We are lucky to be able to enjoy these excursions together.
With Aby at the lake this past month, I’ve taken my breaks alone: catching up on Words with Friends play, reviewing Organic Chemistry, or faithfully recording my thoughts here. Though I was able to devote more time to such pressing matters, I dearly missed our quiet midday drives. I don’t often see him in the evenings. These now rightfully belong to Trident and resulting personal growth. Weekends tend to get lost to errands, family obligations, second jobs, cleaning, and weekday preparations.
At times I miss the hours we would spend on the phone with one another, the tens of emails we’d exchange each day, and our overwhelming desire to just -be- in the other’s presence. I would get jealous (such an ugly emotion) of the time he would spend corresponding with his friends or lash out at his habit of leaving the house hours earlier than necessary; it was time I missed and craved. My reactions flamed when I realized that our time together was soon to diminish even further, for I would be busy studying and working another job. I began to pick fights on a daily basis, astonishing my rational self and bewildering Aby.
Then, a gift from God: while looking up Lindsey B. Smith’s 1RM clean (she’s my CrossFit hero) I found her blog.
She recently wrote about marriage. She untangles my fears and my confusions and refocuses my attention on what is right.
As Alexis and I were headed to my parents earlier this week, she said to me, “Having a husband isn’t as easy as you would think, is it mom?” I couldn’t help but laugh, but her innocent question led me deep into thought about love, how we define love, and the numerous stages love experiences during the existence of a relationship. I look at my parents, my grandparents, my siblings, my life. To define love as an emotion, or a feeling, only means that you have not experienced love in my opinion. I could not think of a worse explanation. When you read the description laid out in 1 Corinthians it speaks of no such thing. In fact, the definition of love here is a display of servant-like actions that defy the selfish nature of the human heart. Love is not self-seeking. Crazy, right? Let me break it down, your intent in loving someone else should not be to fulfill some need or desire you think you have. That is a recipe for disaster.
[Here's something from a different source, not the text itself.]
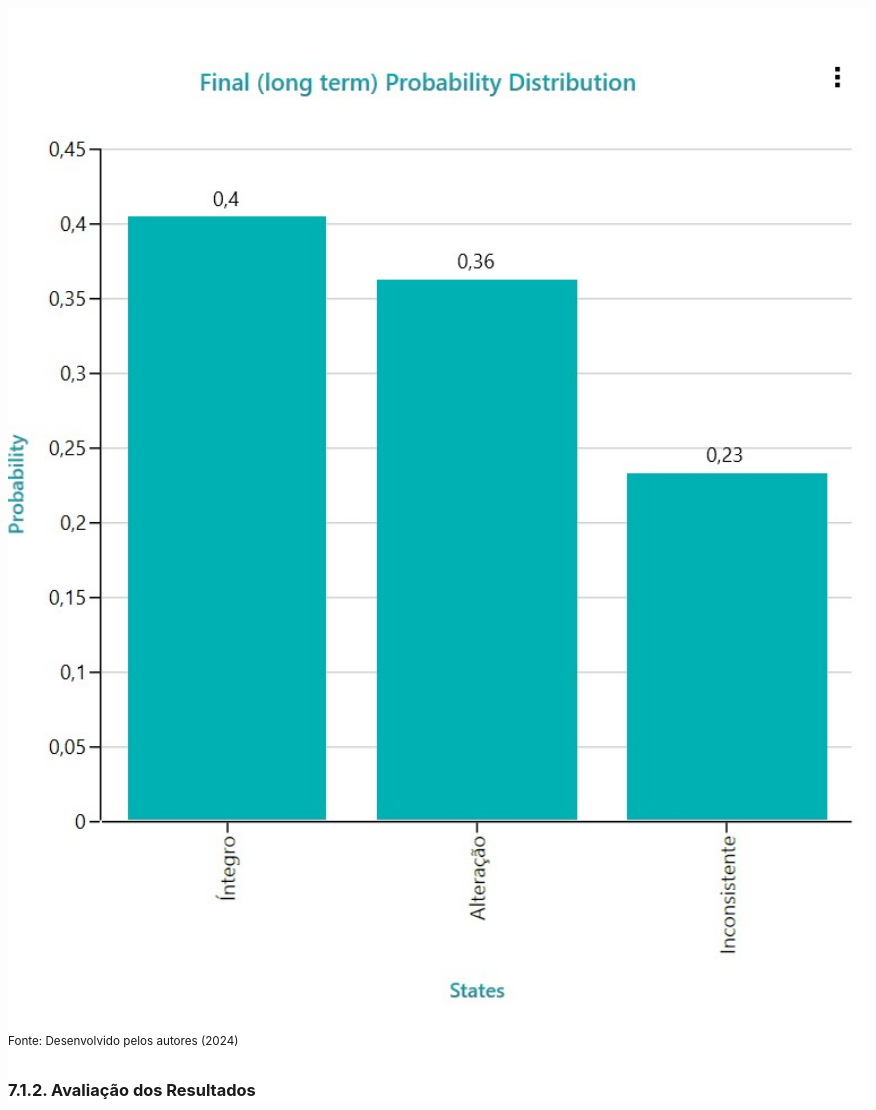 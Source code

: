   <img src="./assets/grafico_barras_integridade.jpg" width="100%">
  <sup>Fonte: Desenvolvido pelos autores (2024)</sup>
</div>

### 7.1.2. Avaliação dos Resultados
When Web and I started dating, we spent hours a night on the phone talking about nothing. We are lucky now if we can get each other’s ear for more than a few minutes a day. Everything in his life used to intrigue me, some of what he cares about now (music lyrics, most movies, RGIII’s twitter account), does little to capture my interest. He used to play Scrabble with me, we haven’t played in years. You get the point…
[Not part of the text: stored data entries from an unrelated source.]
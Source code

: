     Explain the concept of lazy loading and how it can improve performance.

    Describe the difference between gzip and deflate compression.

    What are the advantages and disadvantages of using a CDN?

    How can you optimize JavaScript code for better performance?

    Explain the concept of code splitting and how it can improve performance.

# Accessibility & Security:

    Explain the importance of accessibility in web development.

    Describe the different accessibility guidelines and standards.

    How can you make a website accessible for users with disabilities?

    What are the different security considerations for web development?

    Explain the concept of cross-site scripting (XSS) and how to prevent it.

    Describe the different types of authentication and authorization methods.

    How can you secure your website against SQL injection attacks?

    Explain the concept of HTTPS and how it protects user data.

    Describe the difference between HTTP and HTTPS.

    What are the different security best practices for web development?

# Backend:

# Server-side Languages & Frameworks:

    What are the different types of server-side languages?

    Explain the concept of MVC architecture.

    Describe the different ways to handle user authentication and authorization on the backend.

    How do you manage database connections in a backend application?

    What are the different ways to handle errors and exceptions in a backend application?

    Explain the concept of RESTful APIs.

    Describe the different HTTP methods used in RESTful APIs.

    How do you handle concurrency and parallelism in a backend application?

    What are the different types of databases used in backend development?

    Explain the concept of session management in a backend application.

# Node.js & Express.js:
In reality though, I wouldn’t trade what we have now for all of that “silliness.” Marriage is more like the perfect business relationship than it is a fairy tale. It is a constant balance of you support me, I support you, I sacrifice for you, you sacrifice for me, I respect your vision, you respect mine, and together we move forward, always forward.
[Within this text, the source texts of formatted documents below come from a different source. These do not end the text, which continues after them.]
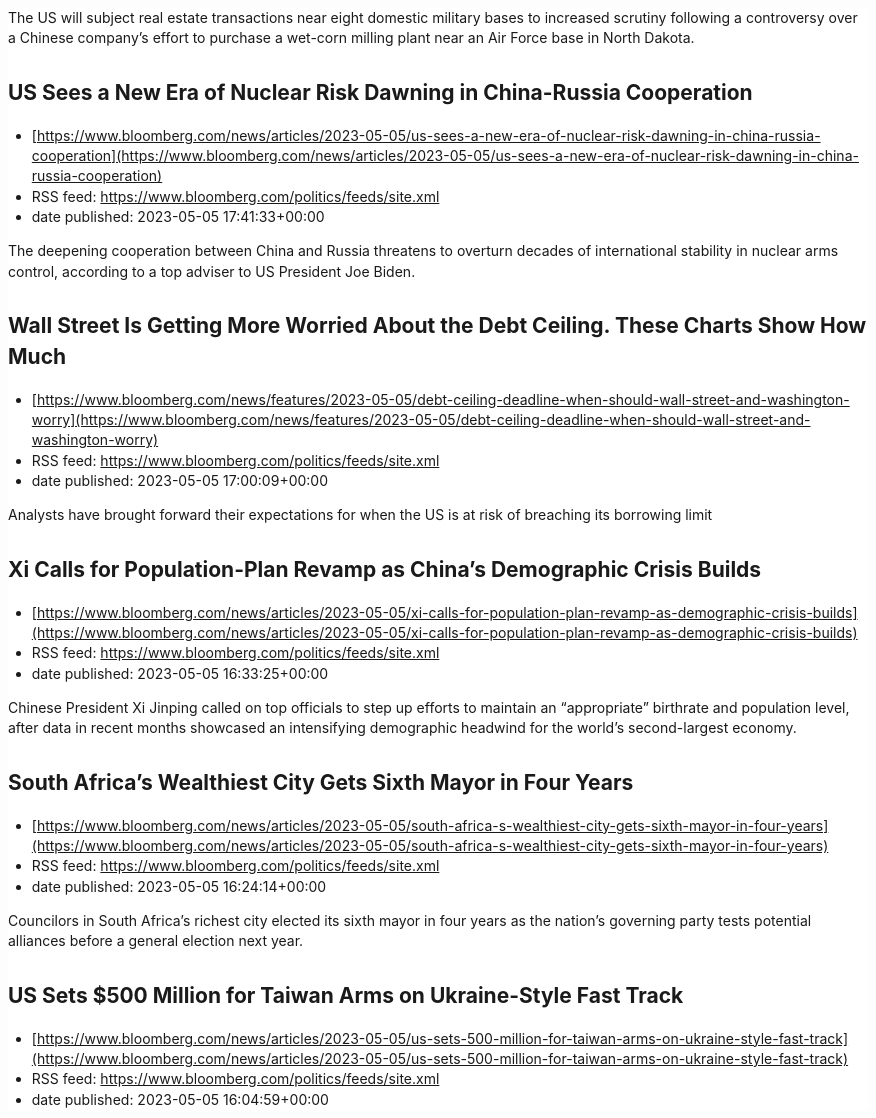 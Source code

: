 The US will subject real estate transactions near eight domestic military bases to increased scrutiny following a controversy over a Chinese company’s effort to purchase a wet-corn milling plant near an Air Force base in North Dakota.

## US Sees a New Era of Nuclear Risk Dawning in China-Russia Cooperation
 - [https://www.bloomberg.com/news/articles/2023-05-05/us-sees-a-new-era-of-nuclear-risk-dawning-in-china-russia-cooperation](https://www.bloomberg.com/news/articles/2023-05-05/us-sees-a-new-era-of-nuclear-risk-dawning-in-china-russia-cooperation)
 - RSS feed: https://www.bloomberg.com/politics/feeds/site.xml
 - date published: 2023-05-05 17:41:33+00:00

The deepening cooperation between China and Russia threatens to overturn decades of international stability in nuclear arms control, according to a top adviser to US President Joe Biden.

## Wall Street Is Getting More Worried About the Debt Ceiling. These Charts Show How Much
 - [https://www.bloomberg.com/news/features/2023-05-05/debt-ceiling-deadline-when-should-wall-street-and-washington-worry](https://www.bloomberg.com/news/features/2023-05-05/debt-ceiling-deadline-when-should-wall-street-and-washington-worry)
 - RSS feed: https://www.bloomberg.com/politics/feeds/site.xml
 - date published: 2023-05-05 17:00:09+00:00

<p>Analysts have brought forward their expectations for when the US is at risk of breaching its borrowing limit</p>

## Xi Calls for Population-Plan Revamp as China’s Demographic Crisis Builds
 - [https://www.bloomberg.com/news/articles/2023-05-05/xi-calls-for-population-plan-revamp-as-demographic-crisis-builds](https://www.bloomberg.com/news/articles/2023-05-05/xi-calls-for-population-plan-revamp-as-demographic-crisis-builds)
 - RSS feed: https://www.bloomberg.com/politics/feeds/site.xml
 - date published: 2023-05-05 16:33:25+00:00

Chinese President Xi Jinping called on top officials to step up efforts to maintain an “appropriate” birthrate and population level, after data in recent months showcased an intensifying demographic headwind for the world’s second-largest economy.

## South Africa’s Wealthiest City Gets Sixth Mayor in Four Years
 - [https://www.bloomberg.com/news/articles/2023-05-05/south-africa-s-wealthiest-city-gets-sixth-mayor-in-four-years](https://www.bloomberg.com/news/articles/2023-05-05/south-africa-s-wealthiest-city-gets-sixth-mayor-in-four-years)
 - RSS feed: https://www.bloomberg.com/politics/feeds/site.xml
 - date published: 2023-05-05 16:24:14+00:00

Councilors in South Africa’s richest city elected its sixth mayor in four years as the nation’s governing party tests potential alliances before a general election next year.

## US Sets $500 Million for Taiwan Arms on Ukraine-Style Fast Track
 - [https://www.bloomberg.com/news/articles/2023-05-05/us-sets-500-million-for-taiwan-arms-on-ukraine-style-fast-track](https://www.bloomberg.com/news/articles/2023-05-05/us-sets-500-million-for-taiwan-arms-on-ukraine-style-fast-track)
 - RSS feed: https://www.bloomberg.com/politics/feeds/site.xml
 - date published: 2023-05-05 16:04:59+00:00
My grandfather, who had been sick for a number of years, passed away when I was 17 years old. I remember sitting outside the hospital door in a heap of tears as my grandmother (we call her Bobby) entered the room and cried out “Oh, my dear dear husband. Oh, my dear dear husband.” This memory forever left an imprint on my heart. Bobby was not longing for the “feeling of love” she was longing for companionship, her best friend, whom I had watched her graciously serve for years leading up to this day. This is love.